Senior Republicans in Congress have stepped into the fight involving Coinbase and the Internal Revenue Service (IRS) by issuing a strongly-worded letter questioning whether the IRS has a strong foundation for amassing the records of half a million people.
The letter [PDF] from members of the Congress is regarding an ongoing dispute between the digital wallet provider and the IRS, which has demanded that Coinbase had over the information for all its users' accounts.
Last November, the federal agency had issued a 'John Doe' summons to Coinbase to provide information on unnamed and unknown taxpayer(s). It was reported that the summons was dealt to help the federal agency's investigation into possible tax evasion by users' of digital currencies between January 1, 2013, through to December 31, 2015.
However, while a federal judge had approved the IRS summons last December, Coinbase have remained steadfast in their opposition of the summons. In March, the company said in an announcement that they had yet to over any records. In the same month, according to the IRS, they revealed that fewer than 1,000 people were declaring their Bitcoin profits or losses in their annual tax returns.
Following the approved summons, a Coinbase user then submitted a motion to block the IRS access to users' information. This was followed up by a new motion from two unidentified Coinbase users earlier this month in a bid to prevent the IRS from accessing user data.
In this latest development, though, it's likely to add further fuel to Coinbase's case as it continues to block the demand.
In the letter from Congress, it states:
The summons is estimated to affect 500,000 active Coinbase customers and would result in the production of millions of pages of associated records, many of which contain personally identifiable information.

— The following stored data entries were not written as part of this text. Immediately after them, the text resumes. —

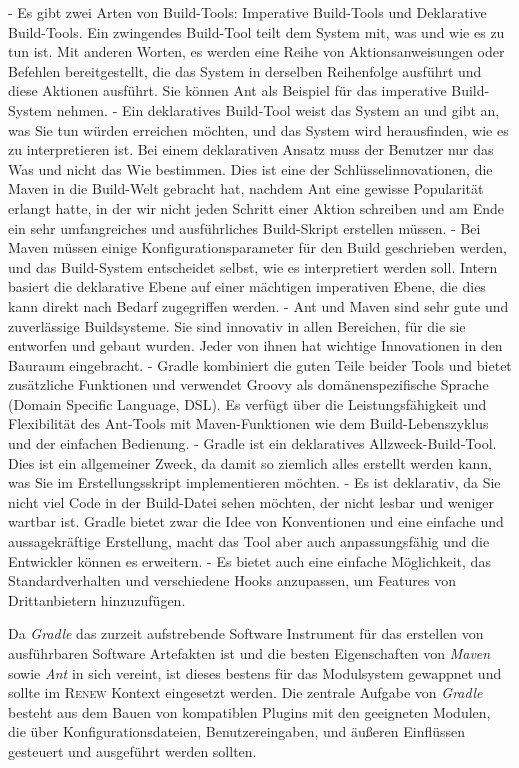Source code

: 		- Es gibt zwei Arten von Build-Tools: Imperative Build-Tools und Deklarative Build-Tools. Ein zwingendes Build-Tool teilt dem System mit, was und wie es zu tun ist. Mit anderen Worten, es werden eine Reihe von Aktionsanweisungen oder Befehlen bereitgestellt, die das System in derselben Reihenfolge ausführt und diese Aktionen ausführt. Sie können Ant als Beispiel für das imperative Build-System nehmen. 
		- Ein deklaratives Build-Tool weist das System an und gibt an, was Sie tun würden erreichen möchten, und das System wird herausfinden, wie es zu interpretieren ist. Bei einem deklarativen Ansatz muss der Benutzer nur das Was und nicht das Wie bestimmen. Dies ist eine der Schlüsselinnovationen, die Maven in die Build-Welt gebracht hat, nachdem Ant eine gewisse Popularität erlangt hatte, in der wir nicht jeden Schritt einer Aktion schreiben und am Ende ein sehr umfangreiches und ausführliches Build-Skript erstellen müssen. 
		- Bei Maven müssen einige Konfigurationsparameter für den Build geschrieben werden, und das Build-System entscheidet selbst, wie es interpretiert werden soll. Intern basiert die deklarative Ebene auf einer mächtigen imperativen Ebene, die dies kann direkt nach Bedarf zugegriffen werden. 
		- Ant und Maven sind sehr gute und zuverlässige Buildsysteme. Sie sind innovativ in allen Bereichen, für die sie entworfen und gebaut wurden. Jeder von ihnen hat wichtige Innovationen in den Bauraum eingebracht. 
		- Gradle kombiniert die guten Teile beider Tools und bietet zusätzliche Funktionen und verwendet Groovy als domänenspezifische Sprache (Domain Specific Language, DSL). Es verfügt über die Leistungsfähigkeit und Flexibilität des Ant-Tools mit Maven-Funktionen wie dem Build-Lebenszyklus und der einfachen Bedienung. 
		- Gradle ist ein deklaratives Allzweck-Build-Tool. Dies ist ein allgemeiner Zweck, da damit so ziemlich alles erstellt werden kann, was Sie im Erstellungsskript implementieren möchten. 
		- Es ist deklarativ, da Sie nicht viel Code in der Build-Datei sehen möchten, der nicht lesbar und weniger wartbar ist. Gradle bietet zwar die Idee von Konventionen und eine einfache und aussagekräftige Erstellung, macht das Tool aber auch anpassungsfähig und die Entwickler können es erweitern. 
		- Es bietet auch eine einfache Möglichkeit, das Standardverhalten und verschiedene Hooks anzupassen, um Features von Drittanbietern hinzuzufügen.


		Da \textit{Gradle} das zurzeit aufstrebende Software Instrument für das erstellen von ausführbaren Software Artefakten ist und die besten Eigenschaften von \textit{Maven} sowie \textit{Ant} in sich vereint, ist dieses bestens für das Modulsystem gewappnet und sollte im \textsc{Renew} Kontext eingesetzt werden. \bigbreak
	    Die zentrale Aufgabe von \textit{Gradle} besteht aus dem Bauen von kompatiblen Plugins mit den geeigneten Modulen, die über Konfigurationsdateien, Benutzereingaben, und äußeren Einflüssen gesteuert und ausgeführt werden sollten.

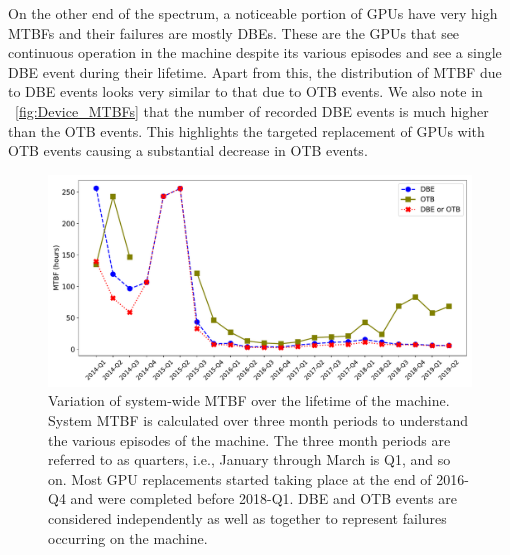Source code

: On the other end of the spectrum, a noticeable portion of GPUs have very high
MTBFs and their failures are mostly DBEs. These are the GPUs that see continuous operation in the machine 
despite its various episodes and see a single DBE event during their lifetime.
Apart from this, the distribution of MTBF due to DBE events looks very similar to that due 
to OTB events. We also note in ~\ref{fig:Device_MTBFs} that the number of recorded 
DBE events is much higher than the OTB events. This highlights the targeted replacement of GPUs 
with OTB events causing a substantial decrease in OTB events.  



\begin{figure}[bt]
  \begin{center}
    \includegraphics[trim={0 1em 0 1em},clip,width=\columnwidth]{figs/MTBF_quaterly_sys.pdf}
  \end{center}
  \caption{Variation of system-wide MTBF over the lifetime of the machine. System MTBF is calculated over 
three month periods to understand the various episodes of the machine. The three month periods are 
referred to as quarters, i.e., January through March is Q1, and so on. Most GPU replacements started taking 
place at the end of 2016-Q4 and were completed before 2018-Q1. DBE and OTB events are 
considered independently as well as together to represent failures occurring on the machine.}
  \label{fig:MTBF_sys}
\end{figure}


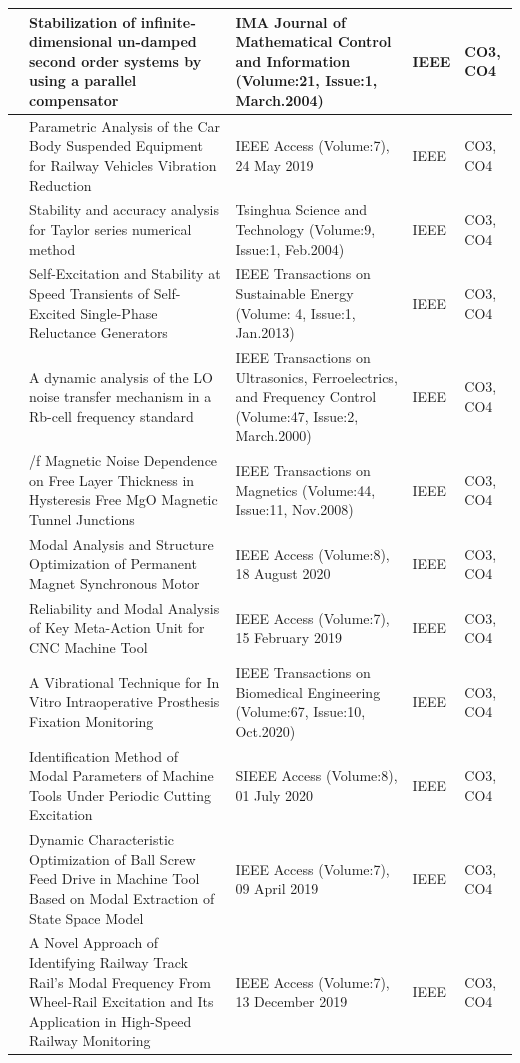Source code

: \documentclass[11pt,paper=a4,answers]{exam}
\begin{document}
\begin{flushleft}
\begin{longtable}{|>{\centering\arraybackslash}p{1.4cm}  |  >{\raggedright\arraybackslash}p{6cm} |>{\centering\arraybackslash}p{3.75cm}|>{\centering\arraybackslash}p{2cm} |>{\centering\arraybackslash}p{2cm} |}
50&Stabilization of infinite‐dimensional un-damped second order systems by using a parallel compensator&IMA Journal of Mathematical Control and Information (Volume:21, Issue:1, March.2004)&IEEE&CO3, CO4\\\hline
51&Parametric Analysis of the Car Body Suspended Equipment for Railway Vehicles Vibration Reduction&IEEE Access (Volume:7), 24 May 2019&IEEE&CO3, CO4\\\hline
52&Stability and accuracy analysis for Taylor series numerical method&Tsinghua Science and Technology (Volume:9, Issue:1, Feb.2004)&IEEE&CO3, CO4\\\hline
53&Self-Excitation and Stability at Speed Transients of Self-Excited Single-Phase Reluctance Generators&IEEE Transactions on Sustainable Energy (Volume: 4, Issue:1, Jan.2013)&IEEE&CO3, CO4\\\hline
54&A dynamic analysis of the LO noise transfer mechanism in a Rb-cell frequency standard&IEEE Transactions on Ultrasonics, Ferroelectrics, and Frequency Control (Volume:47, Issue:2, March.2000)&IEEE&CO3, CO4\\\hline
55&1/f Magnetic Noise Dependence on Free Layer Thickness in Hysteresis Free MgO Magnetic Tunnel Junctions&IEEE Transactions on Magnetics (Volume:44, Issue:11, Nov.2008)&IEEE&CO3, CO4\\\hline
56&Modal Analysis and Structure Optimization of Permanent Magnet Synchronous Motor&IEEE Access (Volume:8), 18 August 2020&IEEE&CO3, CO4\\\hline
57&Reliability and Modal Analysis of Key Meta-Action Unit for CNC Machine Tool&IEEE Access (Volume:7), 15 February 2019&IEEE&CO3, CO4\\\hline
58&A Vibrational Technique for In Vitro Intraoperative Prosthesis Fixation Monitoring&IEEE Transactions on Biomedical Engineering (Volume:67, Issue:10, Oct.2020)&IEEE&CO3, CO4\\\hline
59&Identification Method of Modal Parameters of Machine Tools Under Periodic Cutting Excitation&SIEEE Access (Volume:8), 01 July 2020&IEEE&CO3, CO4\\\hline
60&Dynamic Characteristic Optimization of Ball Screw Feed Drive in Machine Tool Based on Modal Extraction of State Space Model&IEEE Access (Volume:7), 09 April 2019&IEEE&CO3, CO4\\\hline
61&A Novel Approach of Identifying Railway Track Rail’s Modal Frequency From Wheel-Rail Excitation and Its Application in High-Speed Railway Monitoring&IEEE Access (Volume:7), 13 December 2019&IEEE&CO3, CO4\\\hline

\end{longtable}
\end{flushleft}
\end{document}
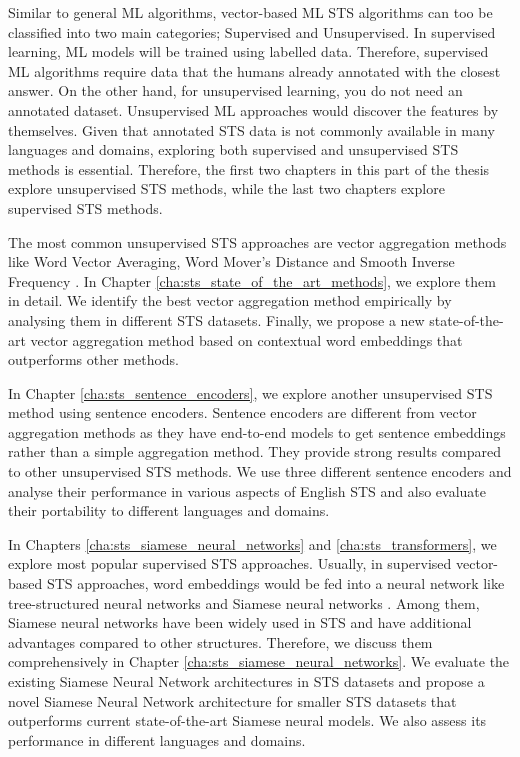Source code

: Similar to general ML algorithms, vector-based ML STS algorithms can too be classified into two main categories; Supervised and Unsupervised. In supervised learning, ML models will be trained using labelled data. Therefore, supervised ML algorithms require data that the humans already annotated with the closest answer. On the other hand, for unsupervised learning, you do not need an annotated dataset. Unsupervised ML approaches would discover the features by themselves. Given that annotated STS data is not commonly available in many languages and domains, exploring both supervised and unsupervised STS methods is essential. Therefore, the first two chapters in this part of the thesis explore unsupervised STS methods, while the last two chapters explore supervised STS methods. 

The most common unsupervised STS approaches are vector aggregation methods like Word Vector Averaging, Word Mover's Distance \autocite{10.5555/3045118.3045221} and Smooth Inverse Frequency \autocite{DBLP:conf/iclr/AroraLM17}. In Chapter \ref{cha:sts_state_of_the_art_methods}, we explore them in detail. We identify the best vector aggregation method empirically by analysing them in different STS datasets. Finally, we propose a new state-of-the-art vector aggregation method based on contextual word embeddings that outperforms other methods. 

In Chapter \ref{cha:sts_sentence_encoders}, we explore another unsupervised STS method using sentence encoders. Sentence encoders are different from vector aggregation methods as they have end-to-end models to get sentence embeddings rather than a simple aggregation method. They provide strong results compared to other unsupervised STS methods. We use three different sentence encoders and analyse their performance in various aspects of English STS and also evaluate their portability to different languages and domains. 


In Chapters \ref{cha:sts_siamese_neural_networks} and \ref{cha:sts_transformers}, we explore most popular supervised STS approaches. Usually, in supervised vector-based STS approaches, word embeddings would be fed into a neural network like tree-structured neural networks \autocite{tai-etal-2015-improved} and Siamese neural networks \autocite{Mueller_Thyagarajan_2016}. Among them, Siamese neural networks have been widely used in STS and have additional advantages compared to other structures. Therefore, we discuss them comprehensively in Chapter \ref{cha:sts_siamese_neural_networks}. We evaluate the existing Siamese Neural Network architectures in STS datasets and propose a novel Siamese Neural Network architecture for smaller STS datasets that outperforms current state-of-the-art Siamese neural models.  We also assess its performance in different languages and domains.

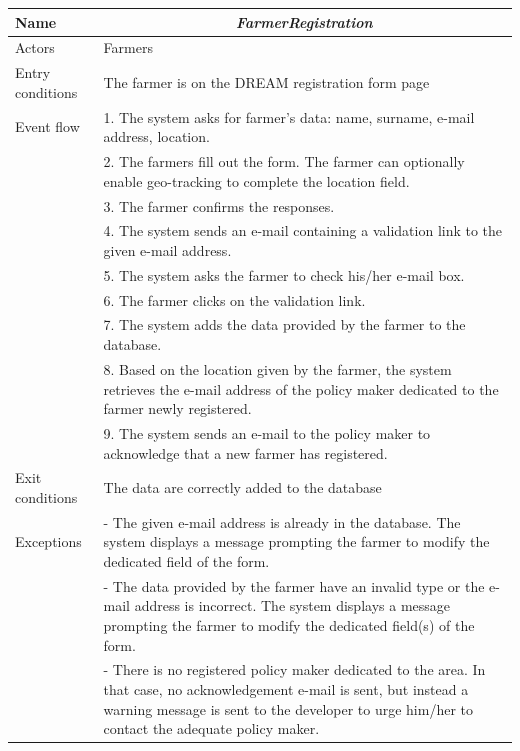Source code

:\begin{table}[htbp]
	\centering
	\begin{tabularx}{\linewidth}{|l|X|}
		\hline
		Name & \multicolumn{1}{c|}{\textit{\textbf{FarmerRegistration}}}                                                   \tabularnewline \hline
		Actors                                               & Farmers                                                    \tabularnewline \hline
		Entry conditions                                              & The farmer is on the DREAM registration form page                                                                                  \tabularnewline \hline
		Event flow                                         & 1.	The system asks for farmer’s data: name, surname, e-mail address, location.                                                                    \tabularnewline 
		& 2.	The farmers fill out the form. The farmer can optionally enable geo-tracking to complete the location field.                                                   \tabularnewline 
		& 3.	The farmer confirms the responses.                                                   \tabularnewline 
		& 4.	The system sends an e-mail containing a validation link to the given e-mail address.                                                \tabularnewline
		& 5.	The system asks the farmer to check his/her e-mail box.                                               \tabularnewline
		& 6.	The farmer clicks on the validation link.                                     \tabularnewline
		& 7.	The system adds the data provided by the farmer to the database.                                  \tabularnewline
		& 8.	Based on the location given by the farmer, the system retrieves the e-mail address of the policy maker dedicated to the farmer newly registered.                               \tabularnewline
		& 9.	The system sends an e-mail to the policy maker to acknowledge that a new farmer has registered.                              \tabularnewline \hline
		Exit conditions & The data are correctly added to the database
		\tabularnewline \hline
		Exceptions & 
		-	The given e-mail address is already in the database. The system displays a message prompting the farmer to modify the dedicated field of the form.  \tabularnewline
		
		&-	The data provided by the farmer have an invalid type or the e-mail address is incorrect. The system displays a message prompting the farmer to modify the dedicated field(s) of the form. 
		\tabularnewline
		&-	There is no registered policy maker dedicated to the area. In that case, no acknowledgement e-mail is sent, but instead a warning message is sent to the developer to urge him/her to contact the adequate policy maker. 
		\tabularnewline
		\hline
	\end{tabularx}   
\end{table}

It adds that of that figure, 90 percent of customers had engaged in less than $10,000 in cumulative, gross transactions during the time period requested.
Echoing concerns from Coinbase and its users, the letter questions whether the IRS has 'established a reasonable basis to support the mass production of records for half a million people,' many of which don't appear to be undertaking the volume of transactions that requires it necessary to report to the IRS.
Based on the information before us, this summons seems overly broad, extremely burdensome, and highly intrusive to a large population of individuals.
With several questions put to the IRS, members of Congress have asked the federal agency to get back by June 7. This will no doubt put increased pressure on the agency as it works to deal with Coinbase in an attempt to get the information it wants.